**** The data ****

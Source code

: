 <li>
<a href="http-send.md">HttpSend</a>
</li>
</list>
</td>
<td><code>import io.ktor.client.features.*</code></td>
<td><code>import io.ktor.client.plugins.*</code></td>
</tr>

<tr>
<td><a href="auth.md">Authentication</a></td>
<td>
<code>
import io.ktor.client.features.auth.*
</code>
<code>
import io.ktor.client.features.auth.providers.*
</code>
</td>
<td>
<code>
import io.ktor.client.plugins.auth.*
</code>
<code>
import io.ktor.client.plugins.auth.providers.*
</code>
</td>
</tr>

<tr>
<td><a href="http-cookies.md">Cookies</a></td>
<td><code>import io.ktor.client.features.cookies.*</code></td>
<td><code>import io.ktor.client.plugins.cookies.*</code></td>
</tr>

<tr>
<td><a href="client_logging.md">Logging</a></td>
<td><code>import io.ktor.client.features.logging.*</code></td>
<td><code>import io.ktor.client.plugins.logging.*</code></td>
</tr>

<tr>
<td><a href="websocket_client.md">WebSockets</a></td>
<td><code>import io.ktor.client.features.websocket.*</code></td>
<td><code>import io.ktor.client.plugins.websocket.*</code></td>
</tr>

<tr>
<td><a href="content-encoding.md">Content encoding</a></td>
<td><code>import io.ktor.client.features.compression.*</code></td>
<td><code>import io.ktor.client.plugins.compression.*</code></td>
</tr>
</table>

****
**** The data ****

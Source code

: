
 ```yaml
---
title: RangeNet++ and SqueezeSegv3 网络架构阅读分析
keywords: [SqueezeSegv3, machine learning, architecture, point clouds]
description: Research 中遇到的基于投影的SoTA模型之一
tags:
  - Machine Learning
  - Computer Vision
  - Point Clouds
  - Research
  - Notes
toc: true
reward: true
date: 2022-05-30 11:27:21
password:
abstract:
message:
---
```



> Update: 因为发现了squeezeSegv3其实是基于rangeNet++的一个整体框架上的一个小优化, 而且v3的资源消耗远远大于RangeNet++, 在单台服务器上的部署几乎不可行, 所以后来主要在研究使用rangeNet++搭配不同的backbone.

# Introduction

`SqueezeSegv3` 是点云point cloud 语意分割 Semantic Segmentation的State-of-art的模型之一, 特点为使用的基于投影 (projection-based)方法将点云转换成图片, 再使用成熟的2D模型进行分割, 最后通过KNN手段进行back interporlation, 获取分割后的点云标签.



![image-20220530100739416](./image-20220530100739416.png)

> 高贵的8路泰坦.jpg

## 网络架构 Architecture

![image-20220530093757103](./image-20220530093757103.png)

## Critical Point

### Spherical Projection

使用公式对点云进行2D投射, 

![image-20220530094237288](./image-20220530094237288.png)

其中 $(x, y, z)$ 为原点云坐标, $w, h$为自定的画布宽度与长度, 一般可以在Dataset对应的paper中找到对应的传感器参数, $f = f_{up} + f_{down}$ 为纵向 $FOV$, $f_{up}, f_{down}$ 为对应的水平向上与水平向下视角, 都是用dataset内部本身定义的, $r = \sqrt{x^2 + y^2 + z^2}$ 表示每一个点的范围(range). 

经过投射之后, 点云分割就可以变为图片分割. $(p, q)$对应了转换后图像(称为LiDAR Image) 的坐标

****
**** The data ****

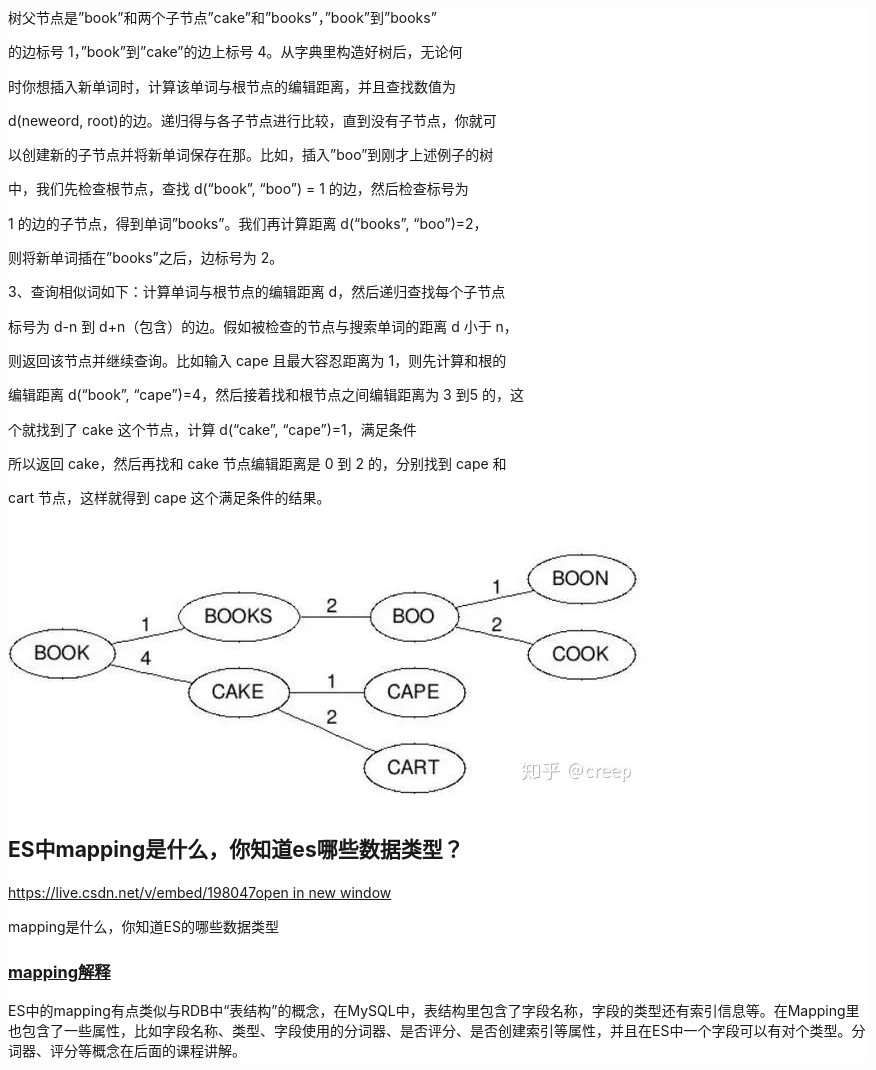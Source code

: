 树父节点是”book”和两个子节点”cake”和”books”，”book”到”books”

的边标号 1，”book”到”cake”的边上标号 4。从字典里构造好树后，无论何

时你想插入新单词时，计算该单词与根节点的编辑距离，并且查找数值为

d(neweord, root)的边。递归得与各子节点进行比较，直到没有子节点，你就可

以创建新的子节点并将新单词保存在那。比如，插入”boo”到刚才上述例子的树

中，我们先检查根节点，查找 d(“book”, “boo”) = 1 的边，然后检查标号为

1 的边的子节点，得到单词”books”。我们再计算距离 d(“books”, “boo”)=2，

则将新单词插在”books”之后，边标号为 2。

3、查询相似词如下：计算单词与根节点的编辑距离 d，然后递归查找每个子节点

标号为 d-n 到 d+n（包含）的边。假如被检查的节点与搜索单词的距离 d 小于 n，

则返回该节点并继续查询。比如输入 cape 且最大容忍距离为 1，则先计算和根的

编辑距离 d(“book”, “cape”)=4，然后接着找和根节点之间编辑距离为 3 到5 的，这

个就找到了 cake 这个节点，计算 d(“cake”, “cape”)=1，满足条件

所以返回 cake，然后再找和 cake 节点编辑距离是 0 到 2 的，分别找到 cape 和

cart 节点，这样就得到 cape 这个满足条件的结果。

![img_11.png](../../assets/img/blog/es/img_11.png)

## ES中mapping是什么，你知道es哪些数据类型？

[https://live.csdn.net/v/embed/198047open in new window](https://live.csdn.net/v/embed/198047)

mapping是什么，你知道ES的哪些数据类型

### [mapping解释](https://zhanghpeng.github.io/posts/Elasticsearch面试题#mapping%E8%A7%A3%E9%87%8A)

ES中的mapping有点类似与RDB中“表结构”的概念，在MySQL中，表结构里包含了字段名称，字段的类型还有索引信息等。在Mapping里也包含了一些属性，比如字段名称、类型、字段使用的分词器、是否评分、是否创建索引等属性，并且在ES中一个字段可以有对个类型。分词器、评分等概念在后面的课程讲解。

****

:: Assignment ::
From the records above, print only the lines between the one holding "# Introduction" and the one holding "## 网络架构 Architecture", inclusive, exactly as they stand.

:: Reply to the exercise ::
# Introduction

`SqueezeSegv3` 是点云point cloud 语意分割 Semantic Segmentation的State-of-art的模型之一, 特点为使用的基于投影 (projection-based)方法将点云转换成图片, 再使用成熟的2D模型进行分割, 最后通过KNN手段进行back interporlation, 获取分割后的点云标签.



![image-20220530100739416](./image-20220530100739416.png)

> 高贵的8路泰坦.jpg

## 网络架构 Architecture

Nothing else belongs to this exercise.